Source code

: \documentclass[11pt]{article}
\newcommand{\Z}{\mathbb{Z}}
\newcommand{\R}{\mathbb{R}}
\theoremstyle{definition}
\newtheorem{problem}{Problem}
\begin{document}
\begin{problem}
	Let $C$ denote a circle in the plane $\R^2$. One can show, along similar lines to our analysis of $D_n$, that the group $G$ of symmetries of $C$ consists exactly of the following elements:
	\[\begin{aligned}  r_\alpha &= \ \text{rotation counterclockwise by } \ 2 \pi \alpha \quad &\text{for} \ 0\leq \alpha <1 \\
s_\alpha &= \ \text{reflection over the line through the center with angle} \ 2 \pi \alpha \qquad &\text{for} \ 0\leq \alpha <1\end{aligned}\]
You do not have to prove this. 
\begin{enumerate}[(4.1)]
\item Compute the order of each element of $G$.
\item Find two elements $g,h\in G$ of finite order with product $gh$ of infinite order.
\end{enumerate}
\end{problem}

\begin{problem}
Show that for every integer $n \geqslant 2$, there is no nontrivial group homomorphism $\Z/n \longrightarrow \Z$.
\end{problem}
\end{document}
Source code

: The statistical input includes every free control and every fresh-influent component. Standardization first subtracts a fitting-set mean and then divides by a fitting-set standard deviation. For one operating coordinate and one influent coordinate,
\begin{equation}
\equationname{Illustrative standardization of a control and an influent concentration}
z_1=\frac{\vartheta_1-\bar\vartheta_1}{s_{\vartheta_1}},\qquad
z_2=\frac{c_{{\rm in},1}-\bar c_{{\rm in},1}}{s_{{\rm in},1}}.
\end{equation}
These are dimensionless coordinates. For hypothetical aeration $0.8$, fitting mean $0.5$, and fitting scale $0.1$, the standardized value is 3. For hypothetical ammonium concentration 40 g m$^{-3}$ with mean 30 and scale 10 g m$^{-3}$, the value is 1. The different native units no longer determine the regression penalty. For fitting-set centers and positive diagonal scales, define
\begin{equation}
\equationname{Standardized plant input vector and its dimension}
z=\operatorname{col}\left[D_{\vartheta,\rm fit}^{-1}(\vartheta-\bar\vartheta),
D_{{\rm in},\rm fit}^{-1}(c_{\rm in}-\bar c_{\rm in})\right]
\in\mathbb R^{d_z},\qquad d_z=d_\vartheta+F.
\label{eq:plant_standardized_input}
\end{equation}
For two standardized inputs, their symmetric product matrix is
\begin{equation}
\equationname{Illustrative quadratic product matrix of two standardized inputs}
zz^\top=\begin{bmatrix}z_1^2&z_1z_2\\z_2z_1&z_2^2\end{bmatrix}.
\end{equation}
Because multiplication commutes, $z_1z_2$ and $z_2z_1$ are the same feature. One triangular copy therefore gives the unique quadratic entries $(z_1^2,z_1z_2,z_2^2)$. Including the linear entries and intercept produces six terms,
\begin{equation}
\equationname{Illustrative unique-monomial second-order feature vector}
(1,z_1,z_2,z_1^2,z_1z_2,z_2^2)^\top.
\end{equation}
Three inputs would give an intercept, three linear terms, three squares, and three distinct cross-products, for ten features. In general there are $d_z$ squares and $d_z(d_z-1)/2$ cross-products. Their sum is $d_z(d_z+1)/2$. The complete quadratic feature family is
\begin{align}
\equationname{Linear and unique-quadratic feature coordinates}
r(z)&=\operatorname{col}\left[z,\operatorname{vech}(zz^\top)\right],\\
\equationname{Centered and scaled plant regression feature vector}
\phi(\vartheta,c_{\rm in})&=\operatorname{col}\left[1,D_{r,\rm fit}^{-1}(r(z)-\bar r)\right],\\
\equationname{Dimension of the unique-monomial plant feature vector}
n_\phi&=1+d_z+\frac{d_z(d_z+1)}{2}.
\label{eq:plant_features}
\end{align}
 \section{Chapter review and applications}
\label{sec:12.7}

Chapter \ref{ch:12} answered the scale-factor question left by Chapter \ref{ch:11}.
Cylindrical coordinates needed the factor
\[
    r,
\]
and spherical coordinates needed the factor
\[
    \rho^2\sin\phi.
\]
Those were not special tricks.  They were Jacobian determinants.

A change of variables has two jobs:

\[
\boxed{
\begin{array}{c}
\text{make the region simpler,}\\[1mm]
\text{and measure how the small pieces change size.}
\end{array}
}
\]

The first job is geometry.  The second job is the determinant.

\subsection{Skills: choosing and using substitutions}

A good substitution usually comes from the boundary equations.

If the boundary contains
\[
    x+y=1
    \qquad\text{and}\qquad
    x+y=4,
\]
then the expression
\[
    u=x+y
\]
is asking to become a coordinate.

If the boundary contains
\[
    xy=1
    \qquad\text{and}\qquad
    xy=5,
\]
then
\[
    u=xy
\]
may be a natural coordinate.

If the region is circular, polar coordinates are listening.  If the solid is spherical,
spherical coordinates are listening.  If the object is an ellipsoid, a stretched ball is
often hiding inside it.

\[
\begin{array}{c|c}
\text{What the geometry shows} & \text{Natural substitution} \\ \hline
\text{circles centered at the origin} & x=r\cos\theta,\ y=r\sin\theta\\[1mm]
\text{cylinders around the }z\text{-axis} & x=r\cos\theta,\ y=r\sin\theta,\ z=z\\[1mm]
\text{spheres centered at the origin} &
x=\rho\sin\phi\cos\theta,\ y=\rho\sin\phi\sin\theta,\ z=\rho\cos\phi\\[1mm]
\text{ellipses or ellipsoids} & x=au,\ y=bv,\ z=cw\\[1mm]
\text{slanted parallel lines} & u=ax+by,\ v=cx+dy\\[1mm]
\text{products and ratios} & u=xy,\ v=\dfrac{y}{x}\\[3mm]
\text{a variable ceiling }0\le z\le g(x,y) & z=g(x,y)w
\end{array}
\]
* * *
_Required action_
Each of the lines above should be printed again precisely as it reads.

_Response box_
Source code

: \documentclass[11pt]{article}
\newcommand{\Z}{\mathbb{Z}}
\newcommand{\R}{\mathbb{R}}
\theoremstyle{definition}
\newtheorem{problem}{Problem}
\begin{document}
\begin{problem}
	Let $C$ denote a circle in the plane $\R^2$. One can show, along similar lines to our analysis of $D_n$, that the group $G$ of symmetries of $C$ consists exactly of the following elements:
	\[\begin{aligned}  r_\alpha &= \ \text{rotation counterclockwise by } \ 2 \pi \alpha \quad &\text{for} \ 0\leq \alpha <1 \\
s_\alpha &= \ \text{reflection over the line through the center with angle} \ 2 \pi \alpha \qquad &\text{for} \ 0\leq \alpha <1\end{aligned}\]
You do not have to prove this. 
\begin{enumerate}[(4.1)]
\item Compute the order of each element of $G$.
\item Find two elements $g,h\in G$ of finite order with product $gh$ of infinite order.
\end{enumerate}
\end{problem}

\begin{problem}
Show that for every integer $n \geqslant 2$, there is no nontrivial group homomorphism $\Z/n \longrightarrow \Z$.
\end{problem}
\end{document}
Source code

: The statistical input includes every free control and every fresh-influent component. Standardization first subtracts a fitting-set mean and then divides by a fitting-set standard deviation. For one operating coordinate and one influent coordinate,
\begin{equation}
\equationname{Illustrative standardization of a control and an influent concentration}
z_1=\frac{\vartheta_1-\bar\vartheta_1}{s_{\vartheta_1}},\qquad
z_2=\frac{c_{{\rm in},1}-\bar c_{{\rm in},1}}{s_{{\rm in},1}}.
\end{equation}
These are dimensionless coordinates. For hypothetical aeration $0.8$, fitting mean $0.5$, and fitting scale $0.1$, the standardized value is 3. For hypothetical ammonium concentration 40 g m$^{-3}$ with mean 30 and scale 10 g m$^{-3}$, the value is 1. The different native units no longer determine the regression penalty. For fitting-set centers and positive diagonal scales, define
\begin{equation}
\equationname{Standardized plant input vector and its dimension}
z=\operatorname{col}\left[D_{\vartheta,\rm fit}^{-1}(\vartheta-\bar\vartheta),
D_{{\rm in},\rm fit}^{-1}(c_{\rm in}-\bar c_{\rm in})\right]
\in\mathbb R^{d_z},\qquad d_z=d_\vartheta+F.
\label{eq:plant_standardized_input}
\end{equation}
For two standardized inputs, their symmetric product matrix is
\begin{equation}
\equationname{Illustrative quadratic product matrix of two standardized inputs}
zz^\top=\begin{bmatrix}z_1^2&z_1z_2\\z_2z_1&z_2^2\end{bmatrix}.
\end{equation}
Because multiplication commutes, $z_1z_2$ and $z_2z_1$ are the same feature. One triangular copy therefore gives the unique quadratic entries $(z_1^2,z_1z_2,z_2^2)$. Including the linear entries and intercept produces six terms,
\begin{equation}
\equationname{Illustrative unique-monomial second-order feature vector}
(1,z_1,z_2,z_1^2,z_1z_2,z_2^2)^\top.
\end{equation}
Three inputs would give an intercept, three linear terms, three squares, and three distinct cross-products, for ten features. In general there are $d_z$ squares and $d_z(d_z-1)/2$ cross-products. Their sum is $d_z(d_z+1)/2$. The complete quadratic feature family is
\begin{align}
\equationname{Linear and unique-quadratic feature coordinates}
r(z)&=\operatorname{col}\left[z,\operatorname{vech}(zz^\top)\right],\\
\equationname{Centered and scaled plant regression feature vector}
\phi(\vartheta,c_{\rm in})&=\operatorname{col}\left[1,D_{r,\rm fit}^{-1}(r(z)-\bar r)\right],\\
\equationname{Dimension of the unique-monomial plant feature vector}
n_\phi&=1+d_z+\frac{d_z(d_z+1)}{2}.
\label{eq:plant_features}
\end{align}
 \section{Chapter review and applications}
\label{sec:12.7}

Chapter \ref{ch:12} answered the scale-factor question left by Chapter \ref{ch:11}.
Cylindrical coordinates needed the factor
\[
    r,
\]
and spherical coordinates needed the factor
\[
    \rho^2\sin\phi.
\]
Those were not special tricks.  They were Jacobian determinants.

A change of variables has two jobs:

\[
\boxed{
\begin{array}{c}
\text{make the region simpler,}\\[1mm]
\text{and measure how the small pieces change size.}
\end{array}
}
\]

The first job is geometry.  The second job is the determinant.

\subsection{Skills: choosing and using substitutions}

A good substitution usually comes from the boundary equations.

If the boundary contains
\[
    x+y=1
    \qquad\text{and}\qquad
    x+y=4,
\]
then the expression
\[
    u=x+y
\]
is asking to become a coordinate.

If the boundary contains
\[
    xy=1
    \qquad\text{and}\qquad
    xy=5,
\]
then
\[
    u=xy
\]
may be a natural coordinate.

If the region is circular, polar coordinates are listening.  If the solid is spherical,
spherical coordinates are listening.  If the object is an ellipsoid, a stretched ball is
often hiding inside it.

\[
\begin{array}{c|c}
\text{What the geometry shows} & \text{Natural substitution} \\ \hline
\text{circles centered at the origin} & x=r\cos\theta,\ y=r\sin\theta\\[1mm]
\text{cylinders around the }z\text{-axis} & x=r\cos\theta,\ y=r\sin\theta,\ z=z\\[1mm]
\text{spheres centered at the origin} &
x=\rho\sin\phi\cos\theta,\ y=\rho\sin\phi\sin\theta,\ z=\rho\cos\phi\\[1mm]
\text{ellipses or ellipsoids} & x=au,\ y=bv,\ z=cw\\[1mm]
\text{slanted parallel lines} & u=ax+by,\ v=cx+dy\\[1mm]
\text{products and ratios} & u=xy,\ v=\dfrac{y}{x}\\[3mm]
\text{a variable ceiling }0\le z\le g(x,y) & z=g(x,y)w
\end{array}
\]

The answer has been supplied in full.